Ya estaban todas las cajas con los avalorios en la terraza, fuera de la caseta, y sólo quedaba introducir desordenadamente y como fuera posible, un somier con patas y un colchón que había que apoyar sobre un silloncito de mimbre. Yo estaba dentro de la caseta y ella fuera. Colocamos el colchón en su sitio, pero al hacerlo tiramos una percha con trajes de disfraces que había colgada de una inestable barra atravesada en la viga del techo. Yo aguanto la barra por dentro y ella intenta volver a colgar la percha pero no llega. El colchón nos separa y no veo nada, por lo que no acierto a saber que es lo que está haciendo. Tan sólo escucho un leve ¡ay!, y al asomar la cabeza por detrás del colchón, la veo allí, tumbada boca arriba en el suelo, con gesto inequívoco de dolor en el rostro. ¡El pie! ¡El pie! ¡Un esguince! ¡Un esguince!, repite entre leves gemidos.

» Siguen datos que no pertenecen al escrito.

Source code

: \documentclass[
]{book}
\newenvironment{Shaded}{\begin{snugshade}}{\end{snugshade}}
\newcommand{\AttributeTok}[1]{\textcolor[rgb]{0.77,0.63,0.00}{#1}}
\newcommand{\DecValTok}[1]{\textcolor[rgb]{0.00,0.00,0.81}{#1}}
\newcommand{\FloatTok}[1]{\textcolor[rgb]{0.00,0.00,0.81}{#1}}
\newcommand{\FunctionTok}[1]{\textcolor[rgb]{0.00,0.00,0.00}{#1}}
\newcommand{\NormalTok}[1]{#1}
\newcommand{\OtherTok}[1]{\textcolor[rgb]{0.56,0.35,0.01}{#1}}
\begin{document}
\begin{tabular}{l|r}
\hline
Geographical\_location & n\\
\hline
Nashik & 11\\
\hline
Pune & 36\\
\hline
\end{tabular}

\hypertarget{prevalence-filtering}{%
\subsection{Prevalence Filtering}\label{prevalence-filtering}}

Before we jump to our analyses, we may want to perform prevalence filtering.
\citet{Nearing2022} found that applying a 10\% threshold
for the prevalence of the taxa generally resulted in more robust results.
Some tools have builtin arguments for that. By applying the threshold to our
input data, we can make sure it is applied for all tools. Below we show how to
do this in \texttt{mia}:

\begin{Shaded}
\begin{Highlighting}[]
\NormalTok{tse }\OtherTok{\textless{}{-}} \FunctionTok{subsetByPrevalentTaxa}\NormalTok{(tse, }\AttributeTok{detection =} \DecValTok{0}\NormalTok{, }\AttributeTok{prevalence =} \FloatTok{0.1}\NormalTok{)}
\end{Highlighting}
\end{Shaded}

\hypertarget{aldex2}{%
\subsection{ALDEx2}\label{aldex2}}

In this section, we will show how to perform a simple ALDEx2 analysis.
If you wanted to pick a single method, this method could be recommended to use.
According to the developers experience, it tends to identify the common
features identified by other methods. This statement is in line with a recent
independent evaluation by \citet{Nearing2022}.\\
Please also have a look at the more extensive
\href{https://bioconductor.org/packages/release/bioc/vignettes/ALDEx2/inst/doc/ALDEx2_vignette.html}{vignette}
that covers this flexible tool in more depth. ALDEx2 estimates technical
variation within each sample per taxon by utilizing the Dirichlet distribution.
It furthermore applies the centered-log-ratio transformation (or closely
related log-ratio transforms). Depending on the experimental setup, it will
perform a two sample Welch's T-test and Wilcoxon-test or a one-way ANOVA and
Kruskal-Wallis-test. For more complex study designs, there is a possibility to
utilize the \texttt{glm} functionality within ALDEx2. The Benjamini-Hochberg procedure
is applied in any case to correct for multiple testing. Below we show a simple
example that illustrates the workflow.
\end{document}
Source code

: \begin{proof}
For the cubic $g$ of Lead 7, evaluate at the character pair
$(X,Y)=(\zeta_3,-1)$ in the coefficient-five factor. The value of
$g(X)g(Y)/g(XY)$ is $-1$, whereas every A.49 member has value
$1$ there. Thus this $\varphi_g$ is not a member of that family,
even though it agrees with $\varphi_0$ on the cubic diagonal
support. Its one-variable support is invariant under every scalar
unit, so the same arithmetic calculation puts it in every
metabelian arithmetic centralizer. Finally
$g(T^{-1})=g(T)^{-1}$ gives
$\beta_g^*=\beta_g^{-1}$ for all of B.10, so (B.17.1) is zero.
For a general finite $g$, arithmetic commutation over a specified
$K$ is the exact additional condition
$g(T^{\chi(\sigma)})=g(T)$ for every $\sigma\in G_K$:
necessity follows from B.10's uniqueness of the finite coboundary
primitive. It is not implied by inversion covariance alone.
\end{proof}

Allí acabó la cena y la sorpresa de encontrar a nuestros hijos cuando entráramos al restaurante.

Pero a cambio, siento la inmensa satisfacción de estar el máximo tiempo posible junto a ella, y ayudarla, quererla y satisfacerla cuanto pueda y sepa.

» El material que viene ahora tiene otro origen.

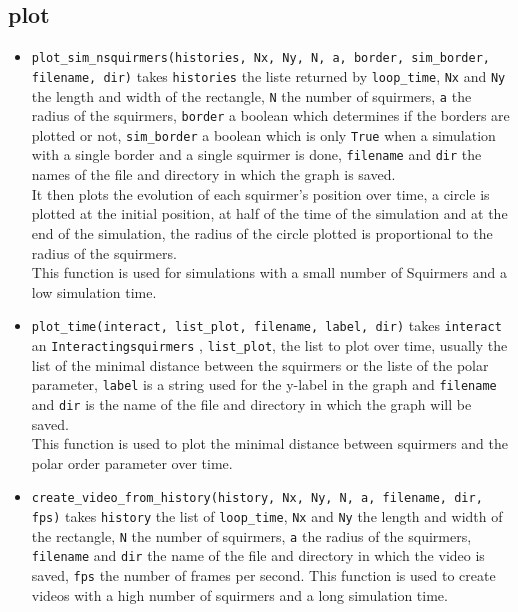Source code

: \documentclass{article}
\begin{document}
\subsection{plot}
\begin{itemize}
   \item \texttt{plot\_sim\_nsquirmers(histories, Nx, Ny, N, a, border, sim\_border, filename, dir)} takes \texttt{histories}
   the liste returned by \texttt{loop\_time}, \texttt{Nx} and 
   \texttt{Ny} the length and width of the rectangle, \texttt{N} the number of squirmers, \texttt{a} the radius of the squirmers,
   \texttt{border} a boolean which determines if the borders are plotted or not, \texttt{sim\_border} a boolean which is only \texttt{True}
    when a simulation with a single border and a single squirmer is done, \texttt{filename} and \texttt{dir} the names 
    of the file and directory in which the graph is saved.\\
   It then plots the evolution of each squirmer's position over time, a circle is plotted at the initial position, at
   half of the time of the simulation and at the end of the simulation,
   the radius of the circle plotted is proportional to the radius of the squirmers.\\
   This function is used for simulations with a small number of Squirmers and a low simulation time.
   \item \texttt{plot\_time(interact, list\_plot, filename, label, dir)} takes \texttt{interact} an \texttt{Interactingsquirmers}
   , \texttt{list\_plot}, the list to plot over time, usually the list of the minimal distance between the squirmers or the liste of the polar parameter,
   \texttt{label} is a string used for the y-label in the graph and \texttt{filename} and \texttt{dir} is the name of the file
    and directory in which the graph will be saved.\\
    This function is used to plot the minimal distance between squirmers and the polar order parameter over time.
   \item \texttt{create\_video\_from\_history(history, Nx, Ny, N, a, filename, dir, fps)} takes \texttt{history}
   the list of \texttt{loop\_time}, \texttt{Nx} and \texttt{Ny} the length and width of the rectangle,
   \texttt{N} the number of squirmers, \texttt{a} the radius of the squirmers, \texttt{filename} and \texttt{dir}
   the name of the file and directory in which the video is saved, \texttt{fps} the number of frames per second.
    This function is used to create videos with a high number of squirmers and a long simulation time.
\end{itemize}
\end{document}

Luis Fernando Berenguer Sánchez.
7 de diciembre de 2012.

jueves, 6 de diciembre de 2012

Una gran sonrisa rodeada de mujer



Fue niña, morena y con abundante pelo. En su momento vino a colmar de felicidad a toda su familia, pero sobre todo a sus padres. Luego vendrían dos hermanos gemelos más que acabaron de llenar el espacio familiar, de hacer rebosar la satisfacción de padres y demás familiares; y sobre todo, de ocupar todo el tiempo de su madre.

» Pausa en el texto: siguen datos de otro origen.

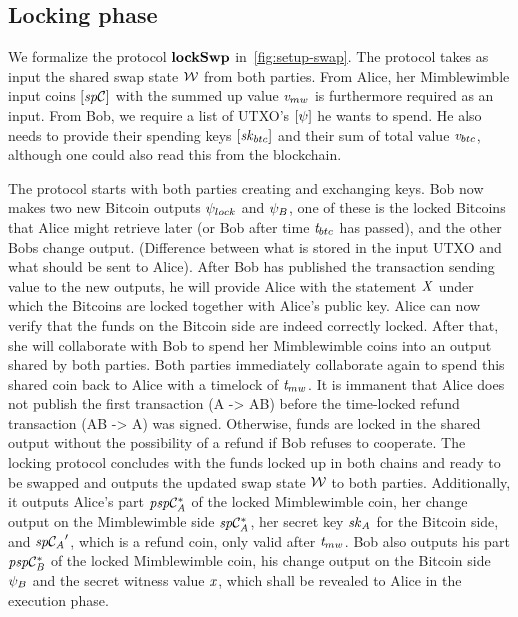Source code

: \subsection{Locking phase}\label{subsec:atom:locking}

We formalize the protocol $\mathbf{lockSwp}$ in~\cref{fig:setup-swap}.
The protocol takes as input the shared swap state $\mathcal{W}$ from both parties.
From Alice, her Mimblewimble input coins $[\mathit{sp}\mathcal{C}]$ with the summed up value $\mathit{v}_{mw}$ is furthermore required as an input.
From Bob, we require a list of UTXO's $[\psi]$ he wants to spend.
He also needs to provide their spending keys $[\mathit{sk}_{btc}]$ and their sum of total value $\mathit{v}_{btc}$, although one could also read this from the blockchain.

The protocol starts with both parties creating and exchanging keys.
Bob now makes two new Bitcoin outputs $\psi_{lock}$ and $\psi_{B}$, one of these is the locked Bitcoins that Alice might retrieve later (or Bob after time $\mathit{t}_{btc}$ has passed), and the other Bobs change output. (Difference between what is stored in the input UTXO and what should be sent to Alice).
After Bob has published the transaction sending value to the new outputs, he will provide Alice with the statement $\mathit{X}$ under which the Bitcoins are locked together with Alice's public key.
Alice can now verify that the funds on the Bitcoin side are indeed correctly locked.
After that, she will collaborate with Bob to spend her Mimblewimble coins into an output shared by both parties.
Both parties immediately collaborate again to spend this shared coin back to Alice with a timelock of $\mathit{t}_{mw}$.
It is immanent that Alice does not publish the first transaction (A -> AB) before the time-locked refund transaction (AB -> A) was signed.
Otherwise, funds are locked in the shared output without the possibility of a refund if Bob refuses to cooperate.
The locking protocol concludes with the funds locked up in both chains and ready to be swapped and outputs the updated swap state $\mathcal{W}$ to both parties.
Additionally, it outputs Alice's part $\mathit{psp}\mathcal{C}_{\mathit{A}}^*$ of the locked Mimblewimble coin, her change output on the Mimblewimble side $\mathit{sp}\mathcal{C}_{\mathit{A}}^*$, her secret key $\mathit{sk}_{\mathit{A}}$ for the Bitcoin side, and ${\mathit{sp}\mathcal{C}_{\mathit{A}}}'$, which is a refund coin, only valid after $\mathit{t}_{mw}$.
Bob also outputs his part $\mathit{psp}\mathcal{C}_{\mathit{B}}^*$ of the locked Mimblewimble coin, his change output on the Bitcoin side $\psi_{B}$ and the secret witness value $\mathit{x}$, which shall be revealed to Alice in the execution phase.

No la conocí hasta que estaba a punto de cumplir tres años. Siguió morena, se convirtió en la princesa de la familia, se hizo cariñosa, le gustaba disfrazarse y hacer de artista; y se hizo guapa y las comisuras de sus labios tuvieron que estirarse para dar cabida a su incipiente sonrisa.

Su primer concierto de música, con cinco años, lo pasó la mayor parte del tiempo sobre mis hombros, actuaba Mecano. No recuerdo mucho del concierto, pero sí de mis hombros. Se convirtió, cada vez que la veía, en guardián de mis furtivas escapadas por la sierra del Cid con mi novia, su tía. Fue testigo de mi enamoramiento.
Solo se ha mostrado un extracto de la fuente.